Can: Neden yalnız kalmak istiyorsun?
Sanem: Biraz düşünmek için. Yani anlamak için.
Can: Tek başına yalnız kalmasan. Birlikte yalnız kalsak. Benimle yalnız kalmak ister mısın?
Sanem bir şey demedi belki ama gülümsemesiyle “Evet, birlikte yalnız kalalım” diyordu. Bölümü Can Sanem yakınlaşması ile bitirirken bu yakınlaşmanın kucak kucağa uyumaya kadar gittiğini yeni bölümden ilk sahnede görmüş olduk.
Yeni bölümden ilk sahnede Sanem yine Sanem’ce tepkiler verip Can’ı şaşırtmayı başarmıştı.
Can: Günaydın
Sanem: Can Bey?
Can: Teşekkür ederim benimle yalnız kaldığın için.
Sanem: Yalnız… Can Bey… Can Bey sabah olmuş. Ne ara sabah oldu?
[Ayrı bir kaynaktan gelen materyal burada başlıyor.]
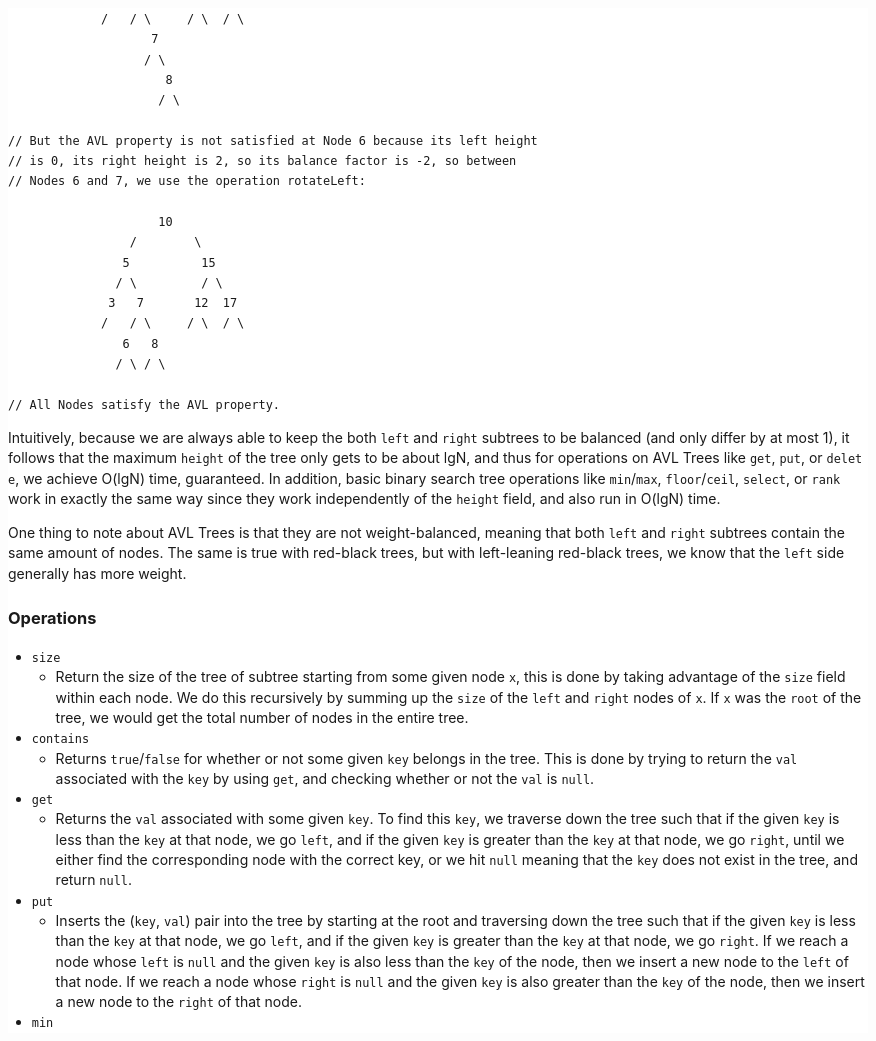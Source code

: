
 ```
             /   / \     / \  / \
                    7
                   / \
                      8
                     / \

// But the AVL property is not satisfied at Node 6 because its left height
// is 0, its right height is 2, so its balance factor is -2, so between
// Nodes 6 and 7, we use the operation rotateLeft:

                     10
                 /        \
                5          15
               / \         / \
              3   7       12  17
             /   / \     / \  / \
                6   8
               / \ / \

// All Nodes satisfy the AVL property.
```

Intuitively, because we are always able to keep the both `left` and `right` 
subtrees to be balanced (and only differ by at most 1), it follows that the 
maximum `height` of the tree only gets to be about lgN, and thus for operations 
on AVL Trees like `get`, `put`, or `delete`, we achieve O(lgN) time, guaranteed.
In addition, basic binary search tree operations like `min`/`max`, 
`floor`/`ceil`, `select`, or `rank` work in exactly the same way since they work 
independently of the `height` field, and also run in O(lgN) time.

One thing to note about AVL Trees is that they are not weight-balanced, meaning 
that both `left` and `right` subtrees contain the same amount of nodes. The same 
is true with red-black trees, but with left-leaning red-black trees, we know 
that the `left` side generally has more weight.

### Operations

- `size`
    - Return the size of the tree of subtree starting from some given node `x`,
    this is done by taking advantage of the `size` field within each node. We
    do this recursively by summing up the `size` of the `left` and `right` nodes
    of `x`. If `x` was the `root` of the tree, we would get the total number of 
    nodes in the entire tree.
- `contains`
    - Returns `true`/`false` for whether or not some given `key` belongs in the
    tree. This is done by trying to return the `val` associated with the `key`
    by using `get`, and checking whether or not the `val` is `null`.
- `get`
    - Returns the `val` associated with some given `key`. To find this `key`, we
    traverse down the tree such that if the given `key` is less than the `key`
    at that node, we go `left`, and if the given `key` is greater than the `key`
    at that node, we go `right`, until we either find the corresponding node 
    with the correct key, or we hit `null` meaning that the `key` does not 
    exist in the tree, and return `null`.
- `put`
    - Inserts the (`key`, `val`) pair into the tree by starting at the root and
    traversing down the tree such that if the given `key` is less than the `key`
    at that node, we go `left`, and if the given `key` is greater than the `key`
    at that node, we go `right`. If we reach a node whose `left` is `null` and 
    the given `key` is also less than the `key` of the node, then we insert a
    new node to the `left` of that node. If we reach a node whose `right` is 
    `null` and the given `key` is also greater than the `key` of the node, then
    we insert a new node to the `right` of that node.
- `min`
Sizinleyken nasıl hemen sabah oluyor anlamıyorum.
[wp_ad_camp_1]
Peki yeni bölümde işler o noktaya nasıl gelecekti?
Öncelikle yeni bölüme geçen haftanın son sahnesiyle başladık. Ve çiftimiz tam yakınlaşacak, öpüşecekken Deren’in yaygarasıyla apar topar birbirlerinden uzaklaştılar.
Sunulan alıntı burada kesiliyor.